If possible, get your athlete in the water the day before the race to practice in the rough water.  My first Ironman was in Wisconsin and I practiced swimming in Lake Monona during a small craft warning.  It took me almost an hour to swim one loop of the the then two loop course.  It was the scariest swim of my life and made the calm water on race day feel like nothing!

Make sure the athlete is well hydrated and has had their pre-race meal outside the three hour window. They can sip on a sports drink up until thirty minutes before race time. Nothing after thirty minutes. Ginger before the thirty minute shut down.

Have the athlete get new goggles with excellent optics.  The athlete should sight with stationary landmarks and not moving objects (buoys etc.).  This will help reduce the risk of nausea.  

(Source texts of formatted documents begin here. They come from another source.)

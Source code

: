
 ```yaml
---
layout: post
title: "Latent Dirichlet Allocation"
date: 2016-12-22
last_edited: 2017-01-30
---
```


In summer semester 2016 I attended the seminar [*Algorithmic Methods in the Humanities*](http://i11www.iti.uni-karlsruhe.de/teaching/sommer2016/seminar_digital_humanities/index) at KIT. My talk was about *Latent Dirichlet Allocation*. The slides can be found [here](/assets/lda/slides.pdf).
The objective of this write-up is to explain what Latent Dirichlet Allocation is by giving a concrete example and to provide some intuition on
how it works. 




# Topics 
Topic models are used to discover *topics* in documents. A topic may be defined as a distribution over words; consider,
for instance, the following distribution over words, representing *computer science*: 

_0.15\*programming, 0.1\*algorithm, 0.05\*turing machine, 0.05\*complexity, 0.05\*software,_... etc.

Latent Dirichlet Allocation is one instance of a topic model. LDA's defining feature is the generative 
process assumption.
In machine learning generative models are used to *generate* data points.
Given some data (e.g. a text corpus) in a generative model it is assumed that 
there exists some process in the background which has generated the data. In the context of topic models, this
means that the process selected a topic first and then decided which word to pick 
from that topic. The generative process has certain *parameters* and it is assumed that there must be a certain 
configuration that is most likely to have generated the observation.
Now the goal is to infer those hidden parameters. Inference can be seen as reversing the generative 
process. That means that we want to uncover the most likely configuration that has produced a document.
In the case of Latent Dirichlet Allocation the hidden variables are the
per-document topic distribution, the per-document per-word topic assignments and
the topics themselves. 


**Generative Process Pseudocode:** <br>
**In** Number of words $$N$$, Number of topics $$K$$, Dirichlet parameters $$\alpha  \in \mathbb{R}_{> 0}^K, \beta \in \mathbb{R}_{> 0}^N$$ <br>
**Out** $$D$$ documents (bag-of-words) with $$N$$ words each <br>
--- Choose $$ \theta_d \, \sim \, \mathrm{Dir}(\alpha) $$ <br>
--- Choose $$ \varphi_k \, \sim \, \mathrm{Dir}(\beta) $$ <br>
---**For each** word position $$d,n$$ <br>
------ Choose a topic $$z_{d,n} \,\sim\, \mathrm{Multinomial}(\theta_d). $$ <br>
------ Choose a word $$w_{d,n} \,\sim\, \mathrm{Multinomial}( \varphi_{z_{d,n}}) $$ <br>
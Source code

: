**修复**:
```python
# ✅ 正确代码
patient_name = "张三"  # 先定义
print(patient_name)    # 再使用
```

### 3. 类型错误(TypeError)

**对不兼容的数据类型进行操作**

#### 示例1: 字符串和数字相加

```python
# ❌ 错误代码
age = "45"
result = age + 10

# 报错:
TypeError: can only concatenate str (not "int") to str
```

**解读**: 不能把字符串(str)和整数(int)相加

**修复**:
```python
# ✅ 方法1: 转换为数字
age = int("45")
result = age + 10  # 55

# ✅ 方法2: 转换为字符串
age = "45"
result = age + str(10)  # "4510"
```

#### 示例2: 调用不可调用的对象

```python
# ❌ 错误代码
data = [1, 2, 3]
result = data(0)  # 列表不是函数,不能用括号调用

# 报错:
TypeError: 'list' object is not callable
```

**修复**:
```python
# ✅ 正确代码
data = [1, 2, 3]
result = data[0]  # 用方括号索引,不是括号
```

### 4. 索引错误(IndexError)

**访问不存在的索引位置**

Everything has a rhythm.  Even a rough open water swim.  If you stay calm, you can learn to time the waves with your stroke.  Having the ability to breathe either side while swimming is essential to being comfortable in the water.  Each athlete should be able to breathe one side only away from the crashing surf.  

What if your athlete gets out of the swim and is nauseous?  If they can, have a coke waiting for them and/or a candy bar.  An old fisherman’s trick that seems to work on the sea.  Coke has save me a few times when I have been seasick!  

The best part of a rough swim?  It makes the bike and run feel so much easier.  Enjoy!